*** Block opens ***
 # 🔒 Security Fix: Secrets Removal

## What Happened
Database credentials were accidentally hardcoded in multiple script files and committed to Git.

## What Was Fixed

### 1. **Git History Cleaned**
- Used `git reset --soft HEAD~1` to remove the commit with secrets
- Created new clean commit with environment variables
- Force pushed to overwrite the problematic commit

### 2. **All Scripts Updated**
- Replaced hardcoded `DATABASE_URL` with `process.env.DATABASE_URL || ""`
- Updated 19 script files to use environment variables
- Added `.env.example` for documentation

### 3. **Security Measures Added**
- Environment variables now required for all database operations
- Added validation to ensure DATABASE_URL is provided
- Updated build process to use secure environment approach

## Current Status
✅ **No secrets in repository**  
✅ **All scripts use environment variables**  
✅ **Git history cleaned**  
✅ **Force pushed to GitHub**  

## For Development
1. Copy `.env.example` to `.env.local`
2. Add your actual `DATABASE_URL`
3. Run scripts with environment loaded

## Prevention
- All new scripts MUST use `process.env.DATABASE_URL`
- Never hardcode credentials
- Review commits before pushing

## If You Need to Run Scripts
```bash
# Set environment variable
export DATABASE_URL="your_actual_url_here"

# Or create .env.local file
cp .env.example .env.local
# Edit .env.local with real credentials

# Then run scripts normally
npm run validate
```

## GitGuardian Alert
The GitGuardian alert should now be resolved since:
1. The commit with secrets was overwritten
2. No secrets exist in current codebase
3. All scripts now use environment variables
*** Block closes ***
Retype every record above exactly.

● TASK ANSWER:
 # 🔒 Security Fix: Secrets Removal

## What Happened
Database credentials were accidentally hardcoded in multiple script files and committed to Git.

## What Was Fixed

### 1. **Git History Cleaned**
- Used `git reset --soft HEAD~1` to remove the commit with secrets
- Created new clean commit with environment variables
- Force pushed to overwrite the problematic commit

### 2. **All Scripts Updated**
- Replaced hardcoded `DATABASE_URL` with `process.env.DATABASE_URL || ""`
- Updated 19 script files to use environment variables
- Added `.env.example` for documentation

### 3. **Security Measures Added**
- Environment variables now required for all database operations
- Added validation to ensure DATABASE_URL is provided
- Updated build process to use secure environment approach

## Current Status
✅ **No secrets in repository**  
✅ **All scripts use environment variables**  
✅ **Git history cleaned**  
✅ **Force pushed to GitHub**  

## For Development
1. Copy `.env.example` to `.env.local`
2. Add your actual `DATABASE_URL`
3. Run scripts with environment loaded

## Prevention
- All new scripts MUST use `process.env.DATABASE_URL`
- Never hardcode credentials
- Review commits before pushing

## If You Need to Run Scripts
```bash
# Set environment variable
export DATABASE_URL="your_actual_url_here"

# Or create .env.local file
cp .env.example .env.local
# Edit .env.local with real credentials

# Then run scripts normally
npm run validate
```

## GitGuardian Alert
The GitGuardian alert should now be resolved since:
1. The commit with secrets was overwritten
2. No secrets exist in current codebase
3. All scripts now use environment variables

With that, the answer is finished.